As such, Tuk is on the cusp of a great evolution. Reliable year-round access will open up tourism opportunities, lower food prices and provide a symbolic lifeline to the south for this isolated community. Combine this with commercial shipping through the Northwest Passage and cruise ships in the Arctic and all Tuk needs is a deep-sea port to one day become a key economic centre in the North.
For now, though, Tuk is a quiet and unique community, rich in traditional Inuvialuit culture and welcoming to the handful of intrepid visitors it sees throughout the short summer season.
In June, I was fortunate to be one of these visitors. I travelled by boat from Inuvik with Tundra North Tours, snaking northward through the impossibly massive Mackenzie River Delta. Midway, we hiked a remote shoreline where a reindeer herd roams in winter. Further on, we visited a traditional whaling camp, before arriving in Tuk and meeting John Steen who toured me through town.
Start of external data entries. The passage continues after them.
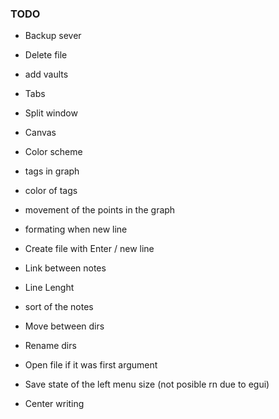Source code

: ### TODO
- Backup sever
- Delete file
- add vaults
- Tabs
- Split window
- Canvas
- Color scheme

- tags in graph
- color of tags
- movement of the points in the graph

- formating when new line
- Create file with Enter / new line

- Link between notes
- Line Lenght
- sort of the notes
- Move between dirs
- Rename dirs
- Open file if it was first argument

- Save state of the left menu size (not posible rn due to egui)
- Center writing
I’m writing an in-depth article on my tour of Tuk for the Winter 2016 issue of explore magazine. But as a preview, I’d like to share these 20 images from Tuktoyaktuk and the Mackenzie River Delta. Enjoy! (and grab a copy of explore this December.)
Kylik Kisoun Taylor, of Tundra North Tours, piloted our boat through the massive Mackenzie River Delta en route to Tuk—a four-hour journey. Here, we’re out for a mid-way walkabout. (And to practice our spear-throwing.)
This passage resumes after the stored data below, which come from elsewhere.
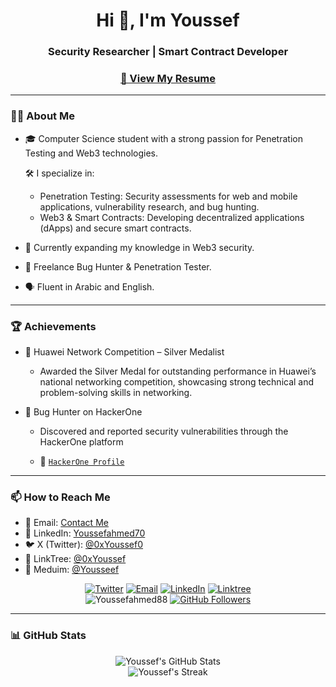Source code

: <h1 align="center">Hi 👋, I'm Youssef</h1>
<h3 align="center">Security Researcher | Smart Contract Developer</h3>

<div align="center">
  <span>
    <h3><a href="https://drive.google.com/file/d/1w4vSbPbc5rQuMwQgbN0wYpzXnMV_V6ho/view?usp=drive_link](https://drive.google.com/file/d/1p71XpX1k9BbjWa5H9oKrgp5aFBHOm_VS/view?usp=sharing" target="_blank">📄 View My Resume</a></h3>
  </span>
</div>

---

### 👨‍💻 About Me

- 🎓 Computer Science student with a strong passion for Penetration Testing and Web3 technologies.

  🛠️ I specialize in:
  
  - Penetration Testing: Security assessments for web and mobile applications, vulnerability research, and bug hunting.
  - Web3 & Smart Contracts: Developing decentralized applications (dApps) and secure smart contracts.

- 🌱 Currently expanding my knowledge in Web3 security.

- 💼 Freelance Bug Hunter & Penetration Tester.

- 🗣 Fluent in Arabic and English.

---
### 🏆 Achievements

  - 🥈 Huawei Network Competition – Silver Medalist
    - Awarded the Silver Medal for outstanding performance in Huawei’s national networking competition, showcasing strong technical and problem-solving skills in networking.
   
  - 🐞 Bug Hunter on HackerOne
    - Discovered and reported security vulnerabilities through the HackerOne platform

    - 🔗 [`HackerOne Profile`](https://hackerone.com/0xyousseff)

---

### 📫 How to Reach Me

- 📧 Email: [Contact Me](mailto:youssefahmedd660@gmail.com)
- 🔗 LinkedIn: [Youssefahmed70](www.linkedin.com/in/youssefahmed70)
- 🐦 X (Twitter): [@0xYoussef0](https://x.com/0xYoussef0)
- 🌳 LinkTree: [@0xYoussef](https://linktr.ee/0xYoussef)
- 📝 Meduim: [@Yousseef](https://medium.com/@Youseef) 
<p align="center">
  <a href="https://twitter.com/0xYoussef0"><img src="https://img.shields.io/badge/Twitter-@0xYoussef0-0e75b6?logo=twitter&style=flat" alt="Twitter" /></a>
  <a href="mailto:youssefahmedd660@gmail.com"><img src="https://img.shields.io/badge/Email-Contact%20Me-0e75b6?logo=gmail&style=flat" alt="Email" /></a>
  <a href="https://www.linkedin.com/in/youssefahmed70"><img src="https://img.shields.io/badge/LinkedIn-Youssef%20Ahmed-0e75b6?logo=linkedin&style=flat" alt="LinkedIn" /></a>
  <a href="https://linktr.ee/0xYoussef"><img src="https://img.shields.io/badge/Linktree-Profile-0e75b6?logo=linktree&style=flat" alt="Linktree" /></a>
  <br />
  <img src="https://komarev.com/ghpvc/?username=Youssefahmed88&label=Profile%20views&color=0e75b6&style=flat" alt="Youssefahmed88" />
  <a href="https://github.com/Youssefahmed88"><img src="https://img.shields.io/github/followers/Youssefahmed88?label=Follow%20on%20GitHub&color=0e75b6&style=flat" alt="GitHub Followers" /></a>
</p>

---

### 📊 GitHub Stats

<p align="center">
  <img src="https://github-readme-stats.vercel.app/api?username=Youssefahmed88&show_icons=true&theme=radical" alt="Youssef's GitHub Stats" />
  <br />
  <img src="https://github-readme-streak-stats.herokuapp.com/?user=Youssefahmed88&theme=radical" alt="Youssef's Streak" />
</p>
Kylik let me paddle his traditional kayak—made of resin-covered-canvas on a wood frame, it was remarkably light and manoeuvrable.
He told me I’d be able to throw the harpoon “quite a ways” using a traditional Atlal. I barely cleared the bow. More practice required.
Clara Day (and her daughter and grandchildren) were wonderful hosts at their traditional whaling camp, set where the Mackenzie River Delta meets the Arctic Ocean. We ate a nourishing lunch of reindeer soup, with smoked whitefish and muktuk on the side.
One of my favourite images: After she explained the process of beluga hunting, Rose Day posed for a photo with her harpoon. Behind her, we see the fish-drying shack, which will soon be full of meat.
Clara Day illustrates the differences between the various ulu, a traditional knife still widely used throughout the Arctic.
The Day family will live here for the summer, hunting, fishing and gathering berries for the long Arctic winter.
I had the honour of being Clara’s first visitor of summer.
In Tuktoyaktuk, John Steen showed me a replica of an Inuvialuit sod-house. This style of construction appeared in indigenous Arctic cultures sometime in the 1700s—theories suggest they were influenced by visiting Vikings.
Although most of Tuktoyaktuk is Catholic, the Anglican Church has a small and devoted following.
The Anglican Church is currently in the process of being restored.
The Catholic Church in Tuktoyaktuk is renowned for its sealskin pulpit cloth.
This resupply ship was used by the Catholic Missionaries until the mid-20th century. Full restored, it now sits on display near the church.
The Arctic Cemetery, carved into the permafrost.
Waterfront houses in Tuktoyaktuk, overlooking the vast and frigid Arctic Ocean.
I went swimming in the Arctic Ocean in 2008—this visit, I was OK with just wading.
John Steen’s hunting parka—locally handmade, it is stuffed with the down from 30 geese he shot and trimmed with fur from a wolverine he trapped. (It was really warm.)
The town of Tuktoyaktuk, as seen from atop its famous “Pingo.”
Local fishermen graciously showed me their haul of whitefish, inconnu and muktuk (beluga).
Officially, the farthest north I’ve been. Next stop, north of 70!